基于态势演化博弈的无人机集群动态攻防

doi:10.12305/j.issn.1001-506X.2023.08.06

Abstract

Abstract:

To solve the problem of dynamic offense and defense in unmanned aerial vehicle (UAV) swarms, a situation evolution game model is proposed. Firstly, building upon the interactions between both the base and the defender's UAV swarms, as well as the descriptions of the dynamic struggle between offender and defender, a situation evolution game model is established by taking into account situation evolution among offending and defending UAVs. Secondly, a corresponding situation evaluation function is designed to optimize individual strategy selection at each stage of combat.

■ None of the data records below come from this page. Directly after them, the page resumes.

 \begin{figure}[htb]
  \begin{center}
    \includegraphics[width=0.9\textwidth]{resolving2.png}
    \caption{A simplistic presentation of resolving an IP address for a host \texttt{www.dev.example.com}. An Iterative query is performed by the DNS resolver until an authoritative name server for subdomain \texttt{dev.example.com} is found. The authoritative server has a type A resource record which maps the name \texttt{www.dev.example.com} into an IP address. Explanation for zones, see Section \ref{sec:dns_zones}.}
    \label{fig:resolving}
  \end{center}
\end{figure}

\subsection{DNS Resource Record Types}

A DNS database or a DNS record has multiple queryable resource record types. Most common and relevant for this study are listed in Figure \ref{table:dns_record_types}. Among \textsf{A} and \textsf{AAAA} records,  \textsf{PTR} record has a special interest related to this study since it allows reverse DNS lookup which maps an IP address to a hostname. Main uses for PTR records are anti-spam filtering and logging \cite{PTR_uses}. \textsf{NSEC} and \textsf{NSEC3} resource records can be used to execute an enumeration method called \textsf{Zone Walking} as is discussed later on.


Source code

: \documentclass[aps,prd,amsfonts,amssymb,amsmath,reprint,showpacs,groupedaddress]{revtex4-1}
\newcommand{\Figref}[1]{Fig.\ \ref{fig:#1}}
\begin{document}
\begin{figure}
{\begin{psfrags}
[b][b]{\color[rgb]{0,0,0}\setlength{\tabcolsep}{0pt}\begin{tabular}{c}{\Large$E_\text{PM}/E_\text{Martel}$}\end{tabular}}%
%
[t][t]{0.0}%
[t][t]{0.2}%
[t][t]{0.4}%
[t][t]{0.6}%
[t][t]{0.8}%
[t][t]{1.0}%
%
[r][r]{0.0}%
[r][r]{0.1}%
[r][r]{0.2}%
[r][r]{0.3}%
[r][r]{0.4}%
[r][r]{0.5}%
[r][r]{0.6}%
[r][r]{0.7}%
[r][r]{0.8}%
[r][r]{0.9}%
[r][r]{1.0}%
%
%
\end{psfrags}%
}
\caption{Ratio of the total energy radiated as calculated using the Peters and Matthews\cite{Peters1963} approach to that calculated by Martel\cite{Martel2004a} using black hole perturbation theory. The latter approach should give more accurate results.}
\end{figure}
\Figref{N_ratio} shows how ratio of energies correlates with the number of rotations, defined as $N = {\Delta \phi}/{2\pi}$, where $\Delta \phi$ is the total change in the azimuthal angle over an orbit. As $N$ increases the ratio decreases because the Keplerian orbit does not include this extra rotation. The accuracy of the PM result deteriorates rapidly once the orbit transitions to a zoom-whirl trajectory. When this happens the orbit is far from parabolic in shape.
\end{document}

Then, based on this strategy selection and through the use of the social force model, the UAVs are driven to move towards designated targets, resulting in a dynamic confrontation between the offending and defending UAV swarms. Experimental results demonstrate that the dynamic movement of the UAV swarms conforms to those observed in actual air combat scenarios, verifies the superior position of a functioning base, and confirms the accuracy of the UAV swarms'adaptive decision-making through the use of the situation evolution game model.

Key words: unmanned aerial vehicle (UAV), evolutionary game, situation assessment, agent decision-making, swarm confrontation strategy

CLC Number:

V279

Lei SHENG, Manhong SHI, Yingchuan QI, Hao LI, Mingjun PANG. Dynamic offense and defense of UAV swarm based on situation evolution game[J]. Systems Engineering and Electronics, 2023, 45(8): 2332-2342.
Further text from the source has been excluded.